Which lines below contain "dynamic"? Pull them out.

*** Entries supplied Section Begins ***

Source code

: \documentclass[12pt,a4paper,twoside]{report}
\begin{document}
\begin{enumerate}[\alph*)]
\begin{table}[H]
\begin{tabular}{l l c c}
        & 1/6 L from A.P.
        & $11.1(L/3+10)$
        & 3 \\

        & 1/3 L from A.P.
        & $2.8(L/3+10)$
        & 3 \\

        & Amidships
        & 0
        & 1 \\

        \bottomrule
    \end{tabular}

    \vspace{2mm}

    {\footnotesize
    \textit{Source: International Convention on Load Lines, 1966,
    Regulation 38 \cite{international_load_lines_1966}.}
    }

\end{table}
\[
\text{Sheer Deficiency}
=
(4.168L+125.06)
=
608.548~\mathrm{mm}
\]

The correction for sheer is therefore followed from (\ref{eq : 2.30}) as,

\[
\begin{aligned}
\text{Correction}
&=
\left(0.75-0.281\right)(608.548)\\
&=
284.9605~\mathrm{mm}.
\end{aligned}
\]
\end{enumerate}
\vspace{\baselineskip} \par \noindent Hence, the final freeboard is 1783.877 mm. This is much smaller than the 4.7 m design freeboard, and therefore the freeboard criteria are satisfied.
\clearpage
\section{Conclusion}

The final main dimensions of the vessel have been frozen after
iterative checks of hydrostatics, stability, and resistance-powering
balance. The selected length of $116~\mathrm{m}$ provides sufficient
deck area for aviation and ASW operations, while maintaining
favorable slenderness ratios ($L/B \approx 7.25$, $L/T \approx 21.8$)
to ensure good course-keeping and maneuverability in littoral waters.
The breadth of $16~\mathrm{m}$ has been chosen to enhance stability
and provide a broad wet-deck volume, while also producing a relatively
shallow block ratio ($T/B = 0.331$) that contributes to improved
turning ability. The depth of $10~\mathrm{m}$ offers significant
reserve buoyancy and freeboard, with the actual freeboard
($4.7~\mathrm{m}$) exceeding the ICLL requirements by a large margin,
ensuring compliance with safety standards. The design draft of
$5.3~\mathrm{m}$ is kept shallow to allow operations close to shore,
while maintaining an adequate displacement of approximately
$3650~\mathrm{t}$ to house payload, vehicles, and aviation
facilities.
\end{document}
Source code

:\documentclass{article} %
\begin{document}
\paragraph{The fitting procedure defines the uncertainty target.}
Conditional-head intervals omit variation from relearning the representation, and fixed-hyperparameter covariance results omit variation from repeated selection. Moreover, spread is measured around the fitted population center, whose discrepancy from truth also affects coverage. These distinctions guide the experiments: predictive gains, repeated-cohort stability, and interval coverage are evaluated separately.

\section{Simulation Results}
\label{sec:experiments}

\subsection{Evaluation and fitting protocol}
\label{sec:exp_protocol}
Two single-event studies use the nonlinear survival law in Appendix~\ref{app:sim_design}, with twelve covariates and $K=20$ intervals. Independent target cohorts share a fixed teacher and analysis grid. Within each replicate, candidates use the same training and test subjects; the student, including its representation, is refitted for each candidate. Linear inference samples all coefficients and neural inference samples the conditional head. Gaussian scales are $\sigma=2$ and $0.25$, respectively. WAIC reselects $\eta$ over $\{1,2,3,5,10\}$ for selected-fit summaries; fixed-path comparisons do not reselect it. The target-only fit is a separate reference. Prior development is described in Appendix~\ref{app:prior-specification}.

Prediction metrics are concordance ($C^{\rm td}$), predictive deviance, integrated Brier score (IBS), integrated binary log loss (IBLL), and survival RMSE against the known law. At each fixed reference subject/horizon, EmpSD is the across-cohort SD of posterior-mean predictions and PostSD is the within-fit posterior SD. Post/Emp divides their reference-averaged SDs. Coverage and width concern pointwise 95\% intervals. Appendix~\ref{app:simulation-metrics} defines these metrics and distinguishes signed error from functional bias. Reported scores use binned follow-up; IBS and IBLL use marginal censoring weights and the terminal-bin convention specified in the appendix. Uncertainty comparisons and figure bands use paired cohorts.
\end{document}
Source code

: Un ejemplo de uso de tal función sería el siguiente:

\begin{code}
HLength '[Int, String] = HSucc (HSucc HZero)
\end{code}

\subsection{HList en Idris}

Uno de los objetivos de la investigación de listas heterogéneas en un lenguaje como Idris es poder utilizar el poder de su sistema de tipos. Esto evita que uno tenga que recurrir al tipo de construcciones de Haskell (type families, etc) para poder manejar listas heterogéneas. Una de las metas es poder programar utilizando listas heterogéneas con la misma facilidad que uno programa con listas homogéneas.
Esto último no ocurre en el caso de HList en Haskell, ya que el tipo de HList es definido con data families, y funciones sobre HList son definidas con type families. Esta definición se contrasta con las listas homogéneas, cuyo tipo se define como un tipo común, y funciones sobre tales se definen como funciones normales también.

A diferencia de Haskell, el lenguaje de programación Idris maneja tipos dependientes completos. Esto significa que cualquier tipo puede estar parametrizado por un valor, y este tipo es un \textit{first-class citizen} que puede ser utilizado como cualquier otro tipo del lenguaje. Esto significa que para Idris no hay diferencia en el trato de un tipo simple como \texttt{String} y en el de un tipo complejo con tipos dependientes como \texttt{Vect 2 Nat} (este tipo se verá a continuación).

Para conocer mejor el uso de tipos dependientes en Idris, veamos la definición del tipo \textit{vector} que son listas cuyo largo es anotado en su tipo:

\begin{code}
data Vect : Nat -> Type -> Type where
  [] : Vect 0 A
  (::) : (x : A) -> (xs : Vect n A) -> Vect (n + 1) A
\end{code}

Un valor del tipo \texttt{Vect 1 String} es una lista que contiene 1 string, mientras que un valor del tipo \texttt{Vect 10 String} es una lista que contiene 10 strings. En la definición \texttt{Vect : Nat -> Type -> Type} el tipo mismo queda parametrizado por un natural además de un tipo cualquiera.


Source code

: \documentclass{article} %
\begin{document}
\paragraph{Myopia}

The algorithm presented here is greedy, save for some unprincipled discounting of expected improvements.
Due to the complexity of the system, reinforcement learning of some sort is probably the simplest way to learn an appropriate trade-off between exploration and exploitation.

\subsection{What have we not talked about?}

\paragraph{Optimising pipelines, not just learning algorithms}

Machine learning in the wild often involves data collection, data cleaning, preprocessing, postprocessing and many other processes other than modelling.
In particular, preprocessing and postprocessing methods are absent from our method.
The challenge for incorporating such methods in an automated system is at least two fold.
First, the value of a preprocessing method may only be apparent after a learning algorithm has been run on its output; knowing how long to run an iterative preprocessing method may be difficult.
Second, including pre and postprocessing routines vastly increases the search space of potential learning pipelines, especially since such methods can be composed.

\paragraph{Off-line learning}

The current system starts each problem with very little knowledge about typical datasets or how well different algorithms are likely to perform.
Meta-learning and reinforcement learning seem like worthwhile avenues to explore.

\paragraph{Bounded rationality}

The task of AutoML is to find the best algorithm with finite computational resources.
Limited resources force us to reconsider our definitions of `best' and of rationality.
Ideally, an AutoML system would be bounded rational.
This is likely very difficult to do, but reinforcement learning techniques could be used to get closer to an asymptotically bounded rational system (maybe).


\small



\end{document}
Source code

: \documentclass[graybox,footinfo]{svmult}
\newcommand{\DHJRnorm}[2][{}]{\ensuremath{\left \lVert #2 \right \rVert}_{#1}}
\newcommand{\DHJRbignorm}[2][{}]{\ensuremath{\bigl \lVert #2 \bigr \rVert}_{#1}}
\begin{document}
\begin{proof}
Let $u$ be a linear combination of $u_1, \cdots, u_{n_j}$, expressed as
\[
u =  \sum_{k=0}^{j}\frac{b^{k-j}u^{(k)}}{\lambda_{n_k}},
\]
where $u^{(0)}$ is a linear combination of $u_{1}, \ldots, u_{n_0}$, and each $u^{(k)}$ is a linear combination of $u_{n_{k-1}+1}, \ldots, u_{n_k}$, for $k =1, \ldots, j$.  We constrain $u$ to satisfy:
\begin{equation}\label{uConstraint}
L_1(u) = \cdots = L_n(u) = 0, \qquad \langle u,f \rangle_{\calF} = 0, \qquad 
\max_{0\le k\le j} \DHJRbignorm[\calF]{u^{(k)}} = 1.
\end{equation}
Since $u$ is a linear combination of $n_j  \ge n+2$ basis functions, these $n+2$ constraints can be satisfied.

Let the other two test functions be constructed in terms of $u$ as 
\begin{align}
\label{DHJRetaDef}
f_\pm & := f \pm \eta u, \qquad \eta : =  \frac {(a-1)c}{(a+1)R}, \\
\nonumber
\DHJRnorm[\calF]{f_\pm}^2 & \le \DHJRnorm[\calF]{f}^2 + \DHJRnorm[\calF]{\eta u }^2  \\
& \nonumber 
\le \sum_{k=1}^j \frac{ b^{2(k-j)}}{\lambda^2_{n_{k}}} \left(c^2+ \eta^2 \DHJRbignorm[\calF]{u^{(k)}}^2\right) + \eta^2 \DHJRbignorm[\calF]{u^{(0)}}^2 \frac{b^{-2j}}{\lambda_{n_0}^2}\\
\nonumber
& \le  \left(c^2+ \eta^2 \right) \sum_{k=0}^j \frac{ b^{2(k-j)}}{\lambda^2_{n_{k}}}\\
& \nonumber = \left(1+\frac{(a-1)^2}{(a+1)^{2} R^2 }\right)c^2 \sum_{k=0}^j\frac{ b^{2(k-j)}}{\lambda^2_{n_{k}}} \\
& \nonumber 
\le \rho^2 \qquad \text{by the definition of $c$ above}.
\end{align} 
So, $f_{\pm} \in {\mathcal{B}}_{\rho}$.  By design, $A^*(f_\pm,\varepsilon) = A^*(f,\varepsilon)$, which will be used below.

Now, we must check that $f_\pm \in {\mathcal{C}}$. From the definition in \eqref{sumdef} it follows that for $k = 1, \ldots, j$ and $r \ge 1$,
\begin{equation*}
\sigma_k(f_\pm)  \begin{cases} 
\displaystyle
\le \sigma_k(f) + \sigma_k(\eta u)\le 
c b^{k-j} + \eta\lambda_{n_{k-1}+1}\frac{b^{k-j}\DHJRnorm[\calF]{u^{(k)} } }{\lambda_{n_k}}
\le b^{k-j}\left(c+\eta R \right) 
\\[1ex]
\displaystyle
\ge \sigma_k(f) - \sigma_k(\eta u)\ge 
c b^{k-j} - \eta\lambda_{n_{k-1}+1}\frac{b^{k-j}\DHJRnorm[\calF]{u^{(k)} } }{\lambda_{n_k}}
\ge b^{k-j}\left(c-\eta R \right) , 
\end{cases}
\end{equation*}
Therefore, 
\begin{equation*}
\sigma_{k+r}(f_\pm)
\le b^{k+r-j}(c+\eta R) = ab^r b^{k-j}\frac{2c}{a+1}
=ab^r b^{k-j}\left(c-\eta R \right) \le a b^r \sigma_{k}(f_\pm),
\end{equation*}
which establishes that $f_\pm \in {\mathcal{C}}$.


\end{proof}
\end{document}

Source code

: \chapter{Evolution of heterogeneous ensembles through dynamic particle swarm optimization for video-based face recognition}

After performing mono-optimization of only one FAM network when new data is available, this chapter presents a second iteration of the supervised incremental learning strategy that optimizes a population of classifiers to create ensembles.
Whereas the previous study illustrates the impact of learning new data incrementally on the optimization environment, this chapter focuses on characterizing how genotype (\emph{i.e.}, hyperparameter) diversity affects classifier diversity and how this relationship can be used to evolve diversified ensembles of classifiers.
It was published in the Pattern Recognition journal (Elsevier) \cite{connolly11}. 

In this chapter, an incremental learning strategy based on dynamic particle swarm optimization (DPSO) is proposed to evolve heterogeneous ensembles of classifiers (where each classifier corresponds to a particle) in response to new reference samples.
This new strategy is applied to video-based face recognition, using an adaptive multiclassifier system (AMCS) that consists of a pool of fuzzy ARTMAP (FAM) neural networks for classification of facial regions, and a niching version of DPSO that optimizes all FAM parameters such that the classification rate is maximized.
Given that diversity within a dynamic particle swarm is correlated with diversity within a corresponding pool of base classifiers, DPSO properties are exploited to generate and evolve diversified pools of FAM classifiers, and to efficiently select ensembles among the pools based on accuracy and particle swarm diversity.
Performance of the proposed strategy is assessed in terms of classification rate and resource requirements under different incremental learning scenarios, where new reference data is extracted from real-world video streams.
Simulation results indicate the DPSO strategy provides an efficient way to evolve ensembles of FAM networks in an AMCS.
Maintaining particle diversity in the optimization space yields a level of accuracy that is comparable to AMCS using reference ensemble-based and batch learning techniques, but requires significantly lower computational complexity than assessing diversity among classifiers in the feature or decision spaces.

*** Entries supplied Section Ends ***

Your response:
: \chapter{Evolution of heterogeneous ensembles through dynamic particle swarm optimization for video-based face recognition}
In this chapter, an incremental learning strategy based on dynamic particle swarm optimization (DPSO) is proposed to evolve heterogeneous ensembles of classifiers (where each classifier corresponds to a particle) in response to new reference samples.
Given that diversity within a dynamic particle swarm is correlated with diversity within a corresponding pool of base classifiers, DPSO properties are exploited to generate and evolve diversified pools of FAM classifiers, and to efficiently select ensembles among the pools based on accuracy and particle swarm diversity.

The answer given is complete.